Nothing but the data below, returned exactly, should appear in the answer.
___ SUPPLIED INFORMATION
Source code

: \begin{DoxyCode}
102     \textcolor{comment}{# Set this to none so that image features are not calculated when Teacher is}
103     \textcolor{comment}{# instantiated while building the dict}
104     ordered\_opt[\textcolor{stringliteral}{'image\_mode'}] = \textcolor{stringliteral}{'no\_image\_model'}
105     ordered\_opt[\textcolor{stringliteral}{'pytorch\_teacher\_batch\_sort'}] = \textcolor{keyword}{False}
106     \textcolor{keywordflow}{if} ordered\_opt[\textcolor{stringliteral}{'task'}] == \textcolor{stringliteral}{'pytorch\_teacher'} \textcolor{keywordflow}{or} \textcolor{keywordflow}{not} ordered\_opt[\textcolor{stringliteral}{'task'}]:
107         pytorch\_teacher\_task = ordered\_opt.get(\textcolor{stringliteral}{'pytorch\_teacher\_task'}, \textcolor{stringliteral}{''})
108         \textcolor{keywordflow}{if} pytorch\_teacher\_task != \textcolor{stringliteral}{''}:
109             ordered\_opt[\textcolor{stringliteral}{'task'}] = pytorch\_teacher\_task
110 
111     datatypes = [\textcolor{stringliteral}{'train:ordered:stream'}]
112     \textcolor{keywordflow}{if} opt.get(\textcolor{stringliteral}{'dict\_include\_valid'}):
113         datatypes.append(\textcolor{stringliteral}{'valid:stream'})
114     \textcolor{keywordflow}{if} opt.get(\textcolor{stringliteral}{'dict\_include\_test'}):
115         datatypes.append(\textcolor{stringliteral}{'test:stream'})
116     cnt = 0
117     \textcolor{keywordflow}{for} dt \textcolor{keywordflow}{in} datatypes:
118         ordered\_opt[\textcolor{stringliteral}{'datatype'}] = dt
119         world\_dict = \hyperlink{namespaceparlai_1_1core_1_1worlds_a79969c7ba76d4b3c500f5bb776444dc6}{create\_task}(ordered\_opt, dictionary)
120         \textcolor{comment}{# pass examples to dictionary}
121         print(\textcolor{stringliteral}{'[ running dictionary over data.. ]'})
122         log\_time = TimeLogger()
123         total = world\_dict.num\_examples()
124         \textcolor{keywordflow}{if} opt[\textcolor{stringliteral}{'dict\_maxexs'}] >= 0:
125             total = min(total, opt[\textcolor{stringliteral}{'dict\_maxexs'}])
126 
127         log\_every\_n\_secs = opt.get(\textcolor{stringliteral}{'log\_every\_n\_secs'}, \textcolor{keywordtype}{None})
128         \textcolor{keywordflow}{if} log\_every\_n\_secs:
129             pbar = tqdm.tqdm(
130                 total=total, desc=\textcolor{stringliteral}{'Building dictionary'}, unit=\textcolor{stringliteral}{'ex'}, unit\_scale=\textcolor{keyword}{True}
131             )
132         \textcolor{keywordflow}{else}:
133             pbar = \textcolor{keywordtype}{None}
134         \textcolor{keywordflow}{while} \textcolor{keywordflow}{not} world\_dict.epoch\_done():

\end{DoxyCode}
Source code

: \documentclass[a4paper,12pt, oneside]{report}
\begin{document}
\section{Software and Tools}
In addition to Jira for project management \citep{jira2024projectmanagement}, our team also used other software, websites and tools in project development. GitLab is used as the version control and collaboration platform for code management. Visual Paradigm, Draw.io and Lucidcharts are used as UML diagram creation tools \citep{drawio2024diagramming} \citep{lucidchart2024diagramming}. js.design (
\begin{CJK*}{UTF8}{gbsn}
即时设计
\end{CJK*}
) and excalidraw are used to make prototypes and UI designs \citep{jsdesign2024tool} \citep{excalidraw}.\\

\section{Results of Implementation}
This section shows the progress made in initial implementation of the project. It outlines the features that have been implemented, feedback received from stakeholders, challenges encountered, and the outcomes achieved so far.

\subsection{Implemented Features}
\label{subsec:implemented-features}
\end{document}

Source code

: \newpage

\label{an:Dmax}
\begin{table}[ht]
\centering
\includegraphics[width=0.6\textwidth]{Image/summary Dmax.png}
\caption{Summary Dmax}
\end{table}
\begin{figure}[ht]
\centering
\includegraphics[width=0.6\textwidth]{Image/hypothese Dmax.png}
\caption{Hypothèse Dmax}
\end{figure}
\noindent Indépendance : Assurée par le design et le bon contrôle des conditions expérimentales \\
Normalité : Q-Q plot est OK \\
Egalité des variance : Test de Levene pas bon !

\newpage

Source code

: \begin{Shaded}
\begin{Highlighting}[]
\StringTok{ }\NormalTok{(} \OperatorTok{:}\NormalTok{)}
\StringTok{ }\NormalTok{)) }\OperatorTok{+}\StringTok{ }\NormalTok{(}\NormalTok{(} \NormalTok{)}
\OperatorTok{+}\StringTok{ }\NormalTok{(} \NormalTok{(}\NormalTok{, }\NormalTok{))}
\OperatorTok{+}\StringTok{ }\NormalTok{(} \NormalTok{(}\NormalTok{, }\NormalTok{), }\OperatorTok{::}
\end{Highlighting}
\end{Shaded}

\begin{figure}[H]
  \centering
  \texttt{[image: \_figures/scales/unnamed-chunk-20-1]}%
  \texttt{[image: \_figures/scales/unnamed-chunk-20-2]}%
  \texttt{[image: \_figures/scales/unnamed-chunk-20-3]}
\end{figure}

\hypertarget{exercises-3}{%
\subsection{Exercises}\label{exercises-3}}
______
• ANSWER AREA:
Source code

: \begin{DoxyCode}
102     \textcolor{comment}{# Set this to none so that image features are not calculated when Teacher is}
103     \textcolor{comment}{# instantiated while building the dict}
104     ordered\_opt[\textcolor{stringliteral}{'image\_mode'}] = \textcolor{stringliteral}{'no\_image\_model'}
105     ordered\_opt[\textcolor{stringliteral}{'pytorch\_teacher\_batch\_sort'}] = \textcolor{keyword}{False}
106     \textcolor{keywordflow}{if} ordered\_opt[\textcolor{stringliteral}{'task'}] == \textcolor{stringliteral}{'pytorch\_teacher'} \textcolor{keywordflow}{or} \textcolor{keywordflow}{not} ordered\_opt[\textcolor{stringliteral}{'task'}]:
107         pytorch\_teacher\_task = ordered\_opt.get(\textcolor{stringliteral}{'pytorch\_teacher\_task'}, \textcolor{stringliteral}{''})
108         \textcolor{keywordflow}{if} pytorch\_teacher\_task != \textcolor{stringliteral}{''}:
109             ordered\_opt[\textcolor{stringliteral}{'task'}] = pytorch\_teacher\_task
110 
111     datatypes = [\textcolor{stringliteral}{'train:ordered:stream'}]
112     \textcolor{keywordflow}{if} opt.get(\textcolor{stringliteral}{'dict\_include\_valid'}):
113         datatypes.append(\textcolor{stringliteral}{'valid:stream'})
114     \textcolor{keywordflow}{if} opt.get(\textcolor{stringliteral}{'dict\_include\_test'}):
115         datatypes.append(\textcolor{stringliteral}{'test:stream'})
116     cnt = 0
117     \textcolor{keywordflow}{for} dt \textcolor{keywordflow}{in} datatypes:
118         ordered\_opt[\textcolor{stringliteral}{'datatype'}] = dt
119         world\_dict = \hyperlink{namespaceparlai_1_1core_1_1worlds_a79969c7ba76d4b3c500f5bb776444dc6}{create\_task}(ordered\_opt, dictionary)
120         \textcolor{comment}{# pass examples to dictionary}
121         print(\textcolor{stringliteral}{'[ running dictionary over data.. ]'})
122         log\_time = TimeLogger()
123         total = world\_dict.num\_examples()
124         \textcolor{keywordflow}{if} opt[\textcolor{stringliteral}{'dict\_maxexs'}] >= 0:
125             total = min(total, opt[\textcolor{stringliteral}{'dict\_maxexs'}])
126 
127         log\_every\_n\_secs = opt.get(\textcolor{stringliteral}{'log\_every\_n\_secs'}, \textcolor{keywordtype}{None})
128         \textcolor{keywordflow}{if} log\_every\_n\_secs:
129             pbar = tqdm.tqdm(
130                 total=total, desc=\textcolor{stringliteral}{'Building dictionary'}, unit=\textcolor{stringliteral}{'ex'}, unit\_scale=\textcolor{keyword}{True}
131             )
132         \textcolor{keywordflow}{else}:
133             pbar = \textcolor{keywordtype}{None}
134         \textcolor{keywordflow}{while} \textcolor{keywordflow}{not} world\_dict.epoch\_done():

\end{DoxyCode}
Source code

: \documentclass[a4paper,12pt, oneside]{report}
\begin{document}
\section{Software and Tools}
In addition to Jira for project management \citep{jira2024projectmanagement}, our team also used other software, websites and tools in project development. GitLab is used as the version control and collaboration platform for code management. Visual Paradigm, Draw.io and Lucidcharts are used as UML diagram creation tools \citep{drawio2024diagramming} \citep{lucidchart2024diagramming}. js.design (
\begin{CJK*}{UTF8}{gbsn}
即时设计
\end{CJK*}
) and excalidraw are used to make prototypes and UI designs \citep{jsdesign2024tool} \citep{excalidraw}.\\

\section{Results of Implementation}
This section shows the progress made in initial implementation of the project. It outlines the features that have been implemented, feedback received from stakeholders, challenges encountered, and the outcomes achieved so far.

\subsection{Implemented Features}
\label{subsec:implemented-features}
\end{document}

Source code

: \newpage

\label{an:Dmax}
\begin{table}[ht]
\centering
\includegraphics[width=0.6\textwidth]{Image/summary Dmax.png}
\caption{Summary Dmax}
\end{table}
\begin{figure}[ht]
\centering
\includegraphics[width=0.6\textwidth]{Image/hypothese Dmax.png}
\caption{Hypothèse Dmax}
\end{figure}
\noindent Indépendance : Assurée par le design et le bon contrôle des conditions expérimentales \\
Normalité : Q-Q plot est OK \\
Egalité des variance : Test de Levene pas bon !

\newpage

Source code

: \begin{Shaded}
\begin{Highlighting}[]
\StringTok{ }\NormalTok{(} \OperatorTok{:}\NormalTok{)}
\StringTok{ }\NormalTok{)) }\OperatorTok{+}\StringTok{ }\NormalTok{(}\NormalTok{(} \NormalTok{)}
\OperatorTok{+}\StringTok{ }\NormalTok{(} \NormalTok{(}\NormalTok{, }\NormalTok{))}
\OperatorTok{+}\StringTok{ }\NormalTok{(} \NormalTok{(}\NormalTok{, }\NormalTok{), }\OperatorTok{::}
\end{Highlighting}
\end{Shaded}

\begin{figure}[H]
  \centering
  \texttt{[image: \_figures/scales/unnamed-chunk-20-1]}%
  \texttt{[image: \_figures/scales/unnamed-chunk-20-2]}%
  \texttt{[image: \_figures/scales/unnamed-chunk-20-3]}
\end{figure}

\hypertarget{exercises-3}{%
\subsection{Exercises}\label{exercises-3}}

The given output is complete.